Mais pas que... il maintient aussi une tension constante et une âpreté qui fait plaisir. Ce parti pris fonctionne de paire avec une caractérisation des personnages hyper simple. De la vie des personnages avant apocalypse, on ne sait rien et ça semble totalement anodin tant ils sont caractérisés et définis par les événements qu’ils vivent. L’individu disparaît d’emblée complètement pour ne laisser place qu’à un instinct grégaire biaisé et une recherche de sécurité mortifère. Et c’est fascinant.

Assez proche de The divide dans ses thématiques et ses mécanismes, La tour se montre punchy là où le film de Xavier Gens se traînait un peu trop tout en faisant la part belle à la décrépitude et la dégénérescence.

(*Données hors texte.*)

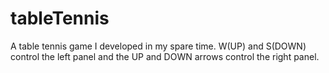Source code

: # tableTennis
A table tennis game I developed in my spare time. W(UP) and S(DOWN) control the left panel and the UP and DOWN arrows control the right panel.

C’est précisément ce qui manque le plus dans le film de Nicloux : les personnages ont en général aussi l’air maladifs et affamés que des lycéens privés de goûter.

Hum... ce film ne compte assez d'ingrédients pour jouer au bingo avec une grille de 36 cases, mais voilà quand-même les 8 ingrédients repérés

Personnage > Caractéristique

Blues > Suicidaire

Personnage > Méchant·e

Mort > Stupide

Réalisation

Habillage > Incrustation de texte sur l’écran : lieu, date, heure, etc.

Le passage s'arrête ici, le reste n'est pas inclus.